What to work on: For the records that follow, please set down exactly the lines between the one holding "Method: GET" and the one holding "Code: 404 Not Found", inclusive, and only those.
'''
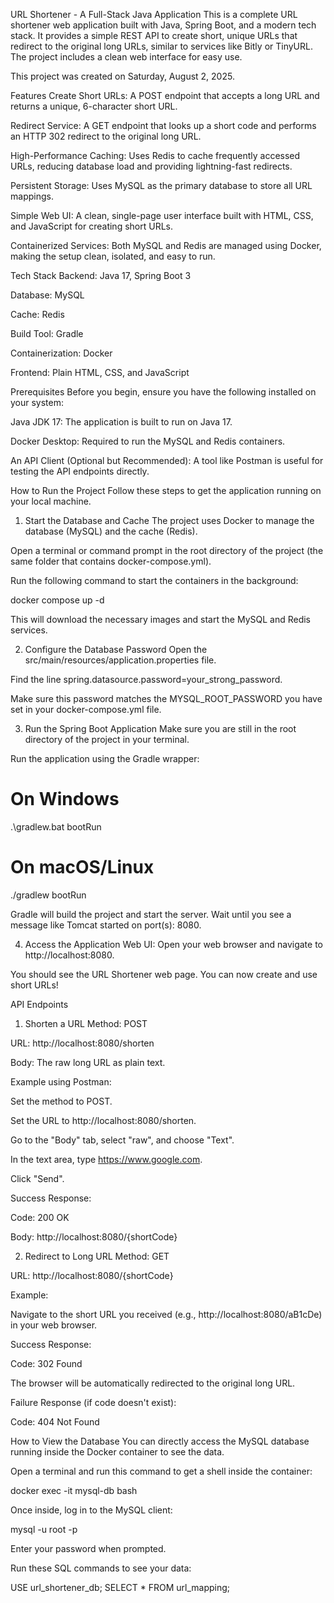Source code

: URL Shortener - A Full-Stack Java Application
This is a complete URL shortener web application built with Java, Spring Boot, and a modern tech stack. It provides a simple REST API to create short, unique URLs that redirect to the original long URLs, similar to services like Bitly or TinyURL. The project includes a clean web interface for easy use.

This project was created on Saturday, August 2, 2025.

Features
Create Short URLs: A POST endpoint that accepts a long URL and returns a unique, 6-character short URL.

Redirect Service: A GET endpoint that looks up a short code and performs an HTTP 302 redirect to the original long URL.

High-Performance Caching: Uses Redis to cache frequently accessed URLs, reducing database load and providing lightning-fast redirects.

Persistent Storage: Uses MySQL as the primary database to store all URL mappings.

Simple Web UI: A clean, single-page user interface built with HTML, CSS, and JavaScript for creating short URLs.

Containerized Services: Both MySQL and Redis are managed using Docker, making the setup clean, isolated, and easy to run.

Tech Stack
Backend: Java 17, Spring Boot 3

Database: MySQL

Cache: Redis

Build Tool: Gradle

Containerization: Docker

Frontend: Plain HTML, CSS, and JavaScript

Prerequisites
Before you begin, ensure you have the following installed on your system:

Java JDK 17: The application is built to run on Java 17.

Docker Desktop: Required to run the MySQL and Redis containers.

An API Client (Optional but Recommended): A tool like Postman is useful for testing the API endpoints directly.

How to Run the Project
Follow these steps to get the application running on your local machine.

1. Start the Database and Cache
The project uses Docker to manage the database (MySQL) and the cache (Redis).

Open a terminal or command prompt in the root directory of the project (the same folder that contains docker-compose.yml).

Run the following command to start the containers in the background:

docker compose up -d

This will download the necessary images and start the MySQL and Redis services.

2. Configure the Database Password
Open the src/main/resources/application.properties file.

Find the line spring.datasource.password=your_strong_password.

Make sure this password matches the MYSQL_ROOT_PASSWORD you have set in your docker-compose.yml file.

3. Run the Spring Boot Application
Make sure you are still in the root directory of the project in your terminal.

Run the application using the Gradle wrapper:

# On Windows
.\gradlew.bat bootRun

# On macOS/Linux
./gradlew bootRun

Gradle will build the project and start the server. Wait until you see a message like Tomcat started on port(s): 8080.

4. Access the Application
Web UI: Open your web browser and navigate to http://localhost:8080.

You should see the URL Shortener web page. You can now create and use short URLs!

API Endpoints
1. Shorten a URL
Method: POST

URL: http://localhost:8080/shorten

Body: The raw long URL as plain text.

Example using Postman:

Set the method to POST.

Set the URL to http://localhost:8080/shorten.

Go to the "Body" tab, select "raw", and choose "Text".

In the text area, type https://www.google.com.

Click "Send".

Success Response:

Code: 200 OK

Body: http://localhost:8080/{shortCode}

2. Redirect to Long URL
Method: GET

URL: http://localhost:8080/{shortCode}

Example:

Navigate to the short URL you received (e.g., http://localhost:8080/aB1cDe) in your web browser.

Success Response:

Code: 302 Found

The browser will be automatically redirected to the original long URL.

Failure Response (if code doesn't exist):

Code: 404 Not Found

How to View the Database
You can directly access the MySQL database running inside the Docker container to see the data.

Open a terminal and run this command to get a shell inside the container:

docker exec -it mysql-db bash

Once inside, log in to the MySQL client:

mysql -u root -p

Enter your password when prompted.

Run these SQL commands to see your data:

USE url_shortener_db;
SELECT * FROM url_mapping;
'''
Exercise response:
Method: GET

URL: http://localhost:8080/{shortCode}

Example:

Navigate to the short URL you received (e.g., http://localhost:8080/aB1cDe) in your web browser.

Success Response:

Code: 302 Found

The browser will be automatically redirected to the original long URL.

Failure Response (if code doesn't exist):

Code: 404 Not Found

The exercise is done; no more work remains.